ML_Projects (Coursera) Flashcards
(29 cards)
Chain of assumptions - orthogonalization
Concept similar to independent (orthogonalized) TV-set adjustment knobs - one knob, one problem fix
- fit training set well on COST function; knobs: bigger network, different optimization algo
- fit dev set well on COST function; knobs: regularization, bigger training set
- fit test set well on COST function; knobs: bigger dev set
- perform well in live settings; knobs: change dev set, change COST function
Early-stopping cons
It is a ‘knob’ with 2 functions, contradicts orthogonalization:
- adjusts the depth of a DL network
- adjusts regularization
Using metric goals
- use a single metric for project evaluation; in combination with a well-defined DEV set it will speed-up the iterations
i. e. F1 instead of precision, recall; average for error across geo regions - use an optimizing metric subject to one or more satisficing metrics (does better than a threshold)

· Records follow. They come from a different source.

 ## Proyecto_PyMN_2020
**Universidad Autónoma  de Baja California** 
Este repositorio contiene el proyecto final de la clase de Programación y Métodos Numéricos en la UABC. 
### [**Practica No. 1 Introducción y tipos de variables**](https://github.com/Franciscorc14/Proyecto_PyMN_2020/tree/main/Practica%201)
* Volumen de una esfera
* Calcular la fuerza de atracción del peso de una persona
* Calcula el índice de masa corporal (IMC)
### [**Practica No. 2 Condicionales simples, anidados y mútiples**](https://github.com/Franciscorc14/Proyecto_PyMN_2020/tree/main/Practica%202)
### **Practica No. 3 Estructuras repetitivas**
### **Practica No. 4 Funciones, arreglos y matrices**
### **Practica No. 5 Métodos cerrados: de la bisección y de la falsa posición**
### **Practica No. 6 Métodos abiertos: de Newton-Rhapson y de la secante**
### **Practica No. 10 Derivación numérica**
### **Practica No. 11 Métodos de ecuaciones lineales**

- change the evaluation metric (and DEV set) when no longer ranks correctly the estimator performance
i. e. add a weight that will increase the error for samples to help the classifier’s discriminative power
Using TRAIN/DEV/TEST sets
- use the DEV set (to optimize the estimator) and the TEST set (to evaluate the generalization error) that come from the SAME distribution (‘aiming at target’ paradigm)
- for big data (i.e. 1 mil samples) split: 98% train, 1%dev, 1% test
- for normal data (i.e. thousands samples) split: 60%-20%-20%
- pick up the size of TEST set to have high confidence in the final evaluation
Orhtogonalization for metric
- define the metric that will correctly capture the information for the estimator
- figure out how to do well (optimize) - is the estimator performing for the metric
- if doing well using DEV test + metric is not translating in doing well using application, change metric and/or DEV set
Human-level performance
- an algorithm may surpass human-level performance => will slow down in its performance approaching but never reaching the Bayes optimal error
- in many tasks (natural data tasks) human-level performance is very close to Bayes optimal error
Improving algo to human-level performance
- get human-labeled data
- do manual error analysis: find out why human does better and incorporate into algo
- better bias/variance analysis
Bias/variance
- bias reduction tactics (diff estimator, larger DL network) when the training error is far from human-level error used as a proxy for Bayes error
- variance reduction tactics (regularization, larger training set) when the DEV set error is far from TRAIN error
- avoidable bias = TRAIN err - HL err
- variance = DEV err - TRAIN err
Human-level performance
The importance of HL performance is in its use as a Bayes error in human perception tasks; also, in other papers the state-of-the-art can also be seen as a proxy for the Bayes error
Once the HL performance is surpased is much more difficult to improve the ML algorithm
Techniques for supervised learning
- doing well on training set (how good are the assumptions): small avoidable bias; if not then:
- train another model
- train longer/better optimization algo (add momentum, RMSprop, adam)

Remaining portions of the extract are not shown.